Het is niet mogelijk om op deze voorlichtingspagina alle details voor elke
situatie te beschrijven. Het kan zijn dat u ondanks de uitleg van uw arts nog vragen heeft of dat u meer informatie wilt. Aarzel dan niet contact op te nemen met uw nko-arts om nadere uitleg te vragen.

DE ONDERKAAKSPEEKSELKLIER (GLANDULA SUBMANDIBULARIS)

De mens heeft twee onderkaakspeekselklieren, die samen met twee oorspeekselklieren (glandulae parotis) en twee ondertongspeekselklieren (glandulae sublingualis) de zes grote speekselklieren vormen. Daarnaast bevinden zich nog talloze kleine speekselkliertjes vlak onder het slijmvlies van de mond- en keelholte. Al deze speekselklieren samen zorgen voor de dagelijkse speekselproductie (een belangrijke eerste stap in de spijsvertering) en het vochtig houden van de slijmvliezen van mond- en keelholte.

De onderkaakspeekselklieren liggen onder de tong aan de binnenzijde van de onderkaak (zie figuur). Het speeksel uit een onderkaakspeekselklier wordt via een dunne afvoerbuis naar een opening vlak achter de voortanden gevoerd.

Aandoeningen van de onderkaakspeekselklier waarvoor operatie soms noodzakelijk is:

  • Ontsteking
    In de klier of in de afvoerbuis naar de mond kunnen stenen voorkomen die de speekselafvoer belemmeren. Wanneer deze speekselstenen vast blijven zitten, kan een chronische ontsteking van de onderkaakspeekselklier ontstaan.
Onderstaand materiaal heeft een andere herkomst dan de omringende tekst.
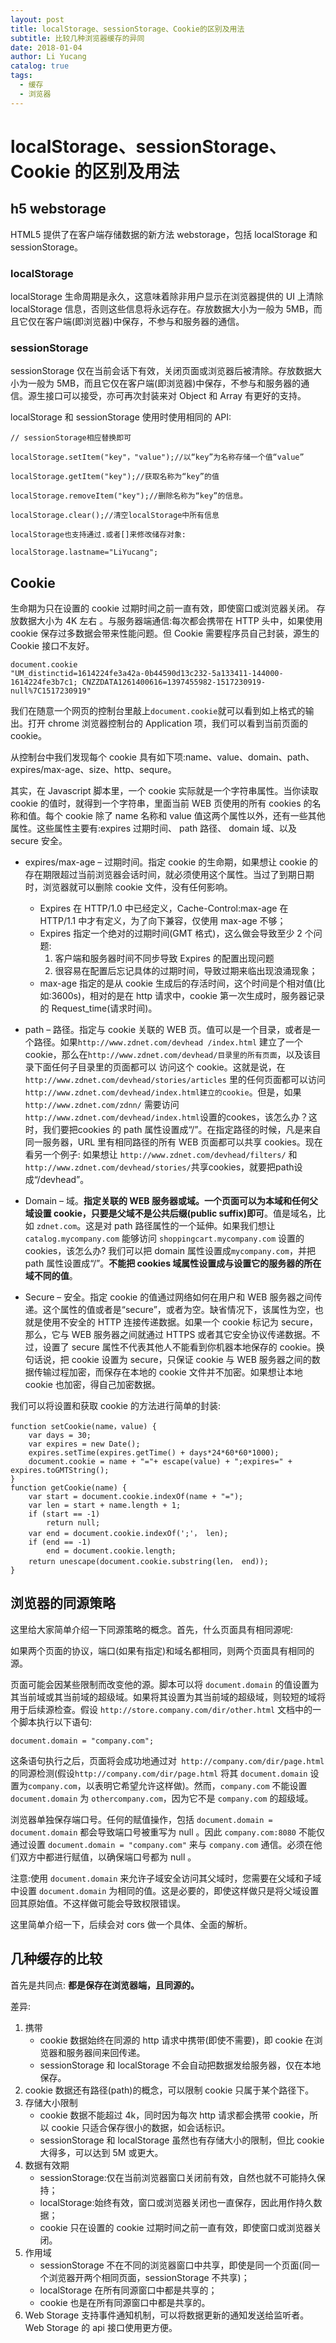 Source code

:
 ```yaml
---
layout: post
title: localStorage、sessionStorage、Cookie的区别及用法
subtitle: 比较几种浏览器缓存的异同
date: 2018-01-04
author: Li Yucang
catalog: true
tags:
  - 缓存
  - 浏览器
---
```


# localStorage、sessionStorage、Cookie 的区别及用法

## h5 webstorage

HTML5 提供了在客户端存储数据的新方法 webstorage，包括 localStorage 和 sessionStorage。

### localStorage

localStorage 生命周期是永久，这意味着除非用户显示在浏览器提供的 UI 上清除 localStorage 信息，否则这些信息将永远存在。存放数据大小为一般为 5MB，而且它仅在客户端(即浏览器)中保存，不参与和服务器的通信。

### sessionStorage

sessionStorage 仅在当前会话下有效，关闭页面或浏览器后被清除。存放数据大小为一般为 5MB，而且它仅在客户端(即浏览器)中保存，不参与和服务器的通信。源生接口可以接受，亦可再次封装来对 Object 和 Array 有更好的支持。

localStorage 和 sessionStorage 使用时使用相同的 API:

```
// sessionStorage相应替换即可

localStorage.setItem("key"，"value");//以“key”为名称存储一个值“value”

localStorage.getItem("key");//获取名称为“key”的值

localStorage.removeItem("key");//删除名称为“key”的信息。

localStorage.clear();​//清空localStorage中所有信息

localStorage也支持通过.或者[]来修改储存对象:

localStorage.lastname="LiYucang";
```

## Cookie

生命期为只在设置的 cookie 过期时间之前一直有效，即使窗口或浏览器关闭。 存放数据大小为 4K 左右 。与服务器端通信:每次都会携带在 HTTP 头中，如果使用 cookie 保存过多数据会带来性能问题。但 Cookie 需要程序员自己封装，源生的 Cookie 接口不友好。

```
document.cookie
"UM_distinctid=1614224fe3a42a-0b44590d13c232-5a133411-144000-1614224fe3b7c1; CNZZDATA1261400616=1397455982-1517230919-null%7C1517230919"
```

我们在随意一个网页的控制台里敲上`document.cookie`就可以看到如上格式的输出。打开 chrome 浏览器控制台的 Application 项，我们可以看到当前页面的 cookie。

从控制台中我们发现每个 cookie 具有如下项:name、value、domain、path、expires/max-age、size、http、sequre。

其实，在 Javascript 脚本里，一个 cookie 实际就是一个字符串属性。当你读取 cookie 的值时，就得到一个字符串，里面当前 WEB 页使用的所有 cookies 的名称和值。每个 cookie 除了 name 名称和 value 值这两个属性以外，还有一些其他属性。这些属性主要有:expires 过期时间、 path 路径、 domain 域、以及 secure 安全。

- expires/max-age – 过期时间。指定 cookie 的生命期，如果想让 cookie 的存在期限超过当前浏览器会话时间，就必须使用这个属性。当过了到期日期时，浏览器就可以删除 cookie 文件，没有任何影响。

  - Expires 在 HTTP/1.0 中已经定义，Cache-Control:max-age 在 HTTP/1.1 中才有定义，为了向下兼容，仅使用 max-age 不够；
  - Expires 指定一个绝对的过期时间(GMT 格式)，这么做会导致至少 2 个问题:
    1. 客户端和服务器时间不同步导致 Expires 的配置出现问题
    2. 很容易在配置后忘记具体的过期时间，导致过期来临出现浪涌现象；
  - max-age 指定的是从 cookie 生成后的存活时间，这个时间是个相对值(比如:3600s)，相对的是在 http 请求中，cookie 第一次生成时，服务器记录的 Request_time(请求时间)。

- path – 路径。指定与 cookie 关联的 WEB 页。值可以是一个目录，或者是一个路径。如果`http://www.zdnet.com/devhead /index.html` 建立了一个 cookie，那么在`http://www.zdnet.com/devhead/目录里的所有页面`，以及该目录下面任何子目录里的页面都可以 访问这个 cookie。这就是说，在`http://www.zdnet.com/devhead/stories/articles` 里的任何页面都可以访问`http://www.zdnet.com/devhead/index.html建立的cookie`。但是，如果`http://www.zdnet.com/zdnn/` 需要访问`http://www.zdnet.com/devhead/index.html`设置的cookes，该怎么办？这时，我们要把cookies 的 path 属性设置成“/”。在指定路径的时候，凡是来自同一服务器，URL 里有相同路径的所有 WEB 页面都可以共享 cookies。现在看另一个例子: 如果想让 `http://www.zdnet.com/devhead/filters/` 和`http://www.zdnet.com/devhead/stories/`共享cookies，就要把path设成“/devhead”。

- Domain – 域。**指定关联的 WEB 服务器或域。一个页面可以为本域和任何父域设置 cookie，只要是父域不是公共后缀(public suffix)即可**。值是域名，比如 `zdnet.com`。这是对 path 路径属性的一个延伸。如果我们想让 `catalog.mycompany.com` 能够访问 `shoppingcart.mycompany.com` 设置的 cookies，该怎么办? 我们可以把 domain 属性设置成`mycompany.com`，并把 path 属性设置成“/”。**不能把 cookies 域属性设置成与设置它的服务器的所在域不同的值**。

- Secure – 安全。指定 cookie 的值通过网络如何在用户和 WEB 服务器之间传递。这个属性的值或者是“secure”，或者为空。缺省情况下，该属性为空，也就是使用不安全的 HTTP 连接传递数据。如果一个 cookie 标记为 secure，那么，它与 WEB 服务器之间就通过 HTTPS 或者其它安全协议传递数据。不过，设置了 secure 属性不代表其他人不能看到你机器本地保存的 cookie。换句话说，把 cookie 设置为 secure，只保证 cookie 与 WEB 服务器之间的数据传输过程加密，而保存在本地的 cookie 文件并不加密。如果想让本地 cookie 也加密，得自己加密数据。

我们可以将设置和获取 cookie 的方法进行简单的封装:

```
function setCookie(name，value) {
    var days = 30;
    var expires = new Date();
    expires.setTime(expires.getTime() + days*24*60*60*1000);
    document.cookie = name + "="+ escape(value) + ";expires=" + expires.toGMTString();
}
function getCookie(name) {
    var start = document.cookie.indexOf(name + "=");
    var len = start + name.length + 1;
    if (start == -1)
        return null;
    var end = document.cookie.indexOf(';'， len);
    if (end == -1)
        end = document.cookie.length;
    return unescape(document.cookie.substring(len， end));
}
```

## 浏览器的同源策略

这里给大家简单介绍一下同源策略的概念。首先，什么页面具有相同源呢:

如果两个页面的协议，端口(如果有指定)和域名都相同，则两个页面具有相同的源。

页面可能会因某些限制而改变他的源。脚本可以将 `document.domain` 的值设置为其当前域或其当前域的超级域。如果将其设置为其当前域的超级域，则较短的域将用于后续源检查。假设 `http://store.company.com/dir/other.html` 文档中的一个脚本执行以下语句:

`document.domain = "company.com";`

这条语句执行之后，页面将会成功地通过对` http://company.com/dir/page.html` 的同源检测(假设`http://company.com/dir/page.html` 将其 `document.domain` 设置为`company.com`，以表明它希望允许这样做)。然而，`company.com` 不能设置 `document.domain` 为 `othercompany.com`，因为它不是 `company.com` 的超级域。

浏览器单独保存端口号。任何的赋值操作，包括 `document.domain = document.domain` 都会导致端口号被重写为 null 。因此 `company.com:8080` 不能仅通过设置 `document.domain = "company.com"` 来与 `company.com` 通信。必须在他们双方中都进行赋值，以确保端口号都为 null 。

注意:使用 `document.domain` 来允许子域安全访问其父域时，您需要在父域和子域中设置 `document.domain` 为相同的值。这是必要的，即使这样做只是将父域设置回其原始值。不这样做可能会导致权限错误。

这里简单介绍一下，后续会对 cors 做一个具体、全面的解析。

## 几种缓存的比较

首先是共同点: **都是保存在浏览器端，且同源的。**

差异:

1. 携带
   - cookie 数据始终在同源的 http 请求中携带(即使不需要)，即 cookie 在浏览器和服务器间来回传递。
   - sessionStorage 和 localStorage 不会自动把数据发给服务器，仅在本地保存。
2. cookie 数据还有路径(path)的概念，可以限制 cookie 只属于某个路径下。
3. 存储大小限制
   - cookie 数据不能超过 4k，同时因为每次 http 请求都会携带 cookie，所以 cookie 只适合保存很小的数据，如会话标识。
   - sessionStorage 和 localStorage 虽然也有存储大小的限制，但比 cookie 大得多，可以达到 5M 或更大。
4. 数据有效期
   - sessionStorage:仅在当前浏览器窗口关闭前有效，自然也就不可能持久保持；
   - localStorage:始终有效，窗口或浏览器关闭也一直保存，因此用作持久数据；
   - cookie 只在设置的 cookie 过期时间之前一直有效，即使窗口或浏览器关闭。
5. 作用域
   - sessionStorage 不在不同的浏览器窗口中共享，即使是同一个页面(同一个浏览器开两个相同页面，sessionStorage 不共享)；
   - localStorage 在所有同源窗口中都是共享的；
   - cookie 也是在所有同源窗口中都是共享的。
6. Web Storage 支持事件通知机制，可以将数据更新的通知发送给监听者。Web Storage 的 api 接口使用更方便。
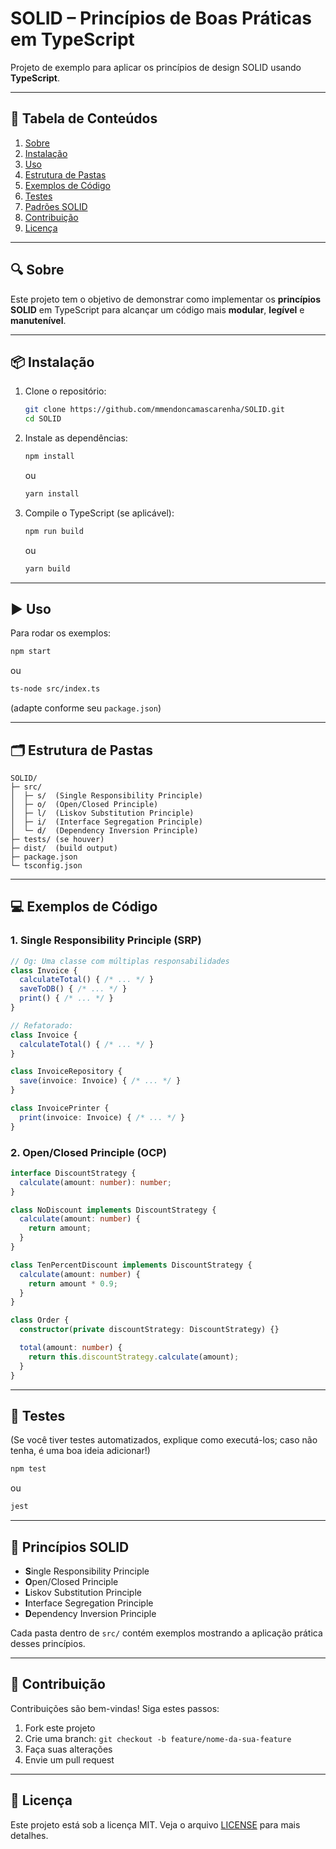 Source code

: # SOLID – Princípios de Boas Práticas em TypeScript

Projeto de exemplo para aplicar os princípios de design SOLID usando **TypeScript**.

---

## 🚀 Tabela de Conteúdos

1. [Sobre](#sobre)
2. [Instalação](#instalação)
3. [Uso](#uso)
4. [Estrutura de Pastas](#estrutura-de-pastas)
5. [Exemplos de Código](#exemplos-de-código)
6. [Testes](#testes)
7. [Padrões SOLID](#padrões-solid)
8. [Contribuição](#contribuição)
9. [Licença](#licença)

---

## 🔍 Sobre

Este projeto tem o objetivo de demonstrar como implementar os **princípios SOLID** em TypeScript para alcançar um código mais **modular**, **legível** e **manutenível**.

---

## 📦 Instalação

1. Clone o repositório:

   ```bash
   git clone https://github.com/mmendoncamascarenha/SOLID.git
   cd SOLID
   ```
2. Instale as dependências:

   ```bash
   npm install
   ```

   ou

   ```bash
   yarn install
   ```
3. Compile o TypeScript (se aplicável):

   ```bash
   npm run build
   ```

   ou

   ```bash
   yarn build
   ```

---

## ▶️ Uso

Para rodar os exemplos:

```bash
npm start
```

ou

```bash
ts-node src/index.ts
```

(adapte conforme seu `package.json`)

---

## 🗂️ Estrutura de Pastas

```
SOLID/
├─ src/
│  ├─ s/  (Single Responsibility Principle)
│  ├─ o/  (Open/Closed Principle)
│  ├─ l/  (Liskov Substitution Principle)
│  ├─ i/  (Interface Segregation Principle)
│  └─ d/  (Dependency Inversion Principle)
├─ tests/ (se houver)
├─ dist/  (build output)
├─ package.json
└─ tsconfig.json
```

---

## 💻 Exemplos de Código

### 1. Single Responsibility Principle (SRP)

```ts
// Og: Uma classe com múltiplas responsabilidades
class Invoice {
  calculateTotal() { /* ... */ }
  saveToDB() { /* ... */ }
  print() { /* ... */ }
}

// Refatorado:
class Invoice {
  calculateTotal() { /* ... */ }
}

class InvoiceRepository {
  save(invoice: Invoice) { /* ... */ }
}

class InvoicePrinter {
  print(invoice: Invoice) { /* ... */ }
}
```

### 2. Open/Closed Principle (OCP)

```ts
interface DiscountStrategy {
  calculate(amount: number): number;
}

class NoDiscount implements DiscountStrategy {
  calculate(amount: number) {
    return amount;
  }
}

class TenPercentDiscount implements DiscountStrategy {
  calculate(amount: number) {
    return amount * 0.9;
  }
}

class Order {
  constructor(private discountStrategy: DiscountStrategy) {}

  total(amount: number) {
    return this.discountStrategy.calculate(amount);
  }
}
```

---

## 🧪 Testes

(Se você tiver testes automatizados, explique como executá-los; caso não tenha, é uma boa ideia adicionar!)

```bash
npm test
```

ou

```bash
jest
```

---

## 📐 Princípios SOLID

* **S**ingle Responsibility Principle
* **O**pen/Closed Principle
* **L**iskov Substitution Principle
* **I**nterface Segregation Principle
* **D**ependency Inversion Principle

Cada pasta dentro de `src/` contém exemplos mostrando a aplicação prática desses princípios.

---

## 🤝 Contribuição

Contribuições são bem-vindas! Siga estes passos:

1. Fork este projeto
2. Crie uma branch: `git checkout -b feature/nome-da-sua-feature`
3. Faça suas alterações
4. Envie um pull request

---

## 📄 Licença

Este projeto está sob a licença MIT. Veja o arquivo [LICENSE](LICENSE) para mais detalhes.
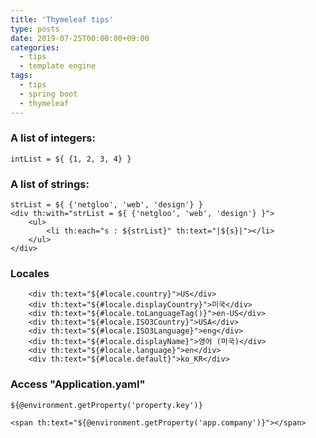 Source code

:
 ```yaml
---
title: 'Thymeleaf tips'
type: posts
date: 2019-07-25T00:00:00+09:00
categories: 
  - tips
  - template engine
tags:
  - tips
  - spring boot
  - thymeleaf
---
```


### A list of integers:

    intList = ${ {1, 2, 3, 4} }

### A list of strings:

    strList = ${ {'netgloo', 'web', 'design'} }
    <div th:with="strList = ${ {'netgloo', 'web', 'design'} }">
        <ul>
            <li th:each="s : ${strList}" th:text="|${s}|"></li>
        </ul>
    </div>

### Locales

        <div th:text="${#locale.country}">US</div>
        <div th:text="${#locale.displayCountry}">미국</div>
        <div th:text="${#locale.toLanguageTag()}">en-US</div>
        <div th:text="${#locale.ISO3Country}">USA</div>
        <div th:text="${#locale.ISO3Language}">eng</div>
        <div th:text="${#locale.displayName}">영어 (미국)</div>
        <div th:text="${#locale.language}">en</div>
        <div th:text="${#locale.default}">ko_KR</div>

### Access "Application.yaml"

    ${@environment.getProperty('property.key')}
    
    <span th:text="${@environment.getProperty('app.company')}"></span>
Ook zonder speekselstenen kan de onderkaakspeekselklier chronisch ontstoken raken. Wanneer verwijdering van de steen via de mond geen effect heeft of niet meer mogelijk is of wanneer de pijnklachten en de ontstekingen ernstige vormen aannemen, kan besloten worden de aangedane onderkaakspeekselklier te verwijderen.
  • Goedaardig gezwel
    Een gezwel in de onderkaakspeekselklier kan worden opgemerkt doordat een bobbel onder een kaakrand ontstaat. Over het algemeen geeft dit geen pijnklachten. Een gezwel van de onderkaakspeekselklier is in ongeveer 50% van de gevallen goedaardig (een cyste, pleiomorf adenoom of Warthin tumor).
  • Kwaadaardig gezwel
    Een gezwel van de onderkaakspeekselklier is in ongeveer 50% van de gevallen kwaadaardig. Uit de klachten valt niet op te maken of het gezwel goed- of kwaadaardig is, zodat altijd verder onderzoek nodig is (zie bij onderzoek). Uw nko-arts zal zeker de gevolgen bij kwaadaardigheid met u bespreken. Bij een sterke verdenking op een kwaadaardig gezwel (kanker) worden meestal ook lymfeklieren rondom de onderkaakspeekselklier verwijderd en voor microscopisch onderzoek opgestuurd. Dit heeft meestal geen nadelige gevolgen voor u, hoewel er wel een iets grotere kans op zenuwbeschadiging bestaat (zie bij zenuwbeschadiging). Bij kwaadaardige tumoren is het vaak noodzakelijk dat u na de operatie ook nog wordt bestraald (nabestraling).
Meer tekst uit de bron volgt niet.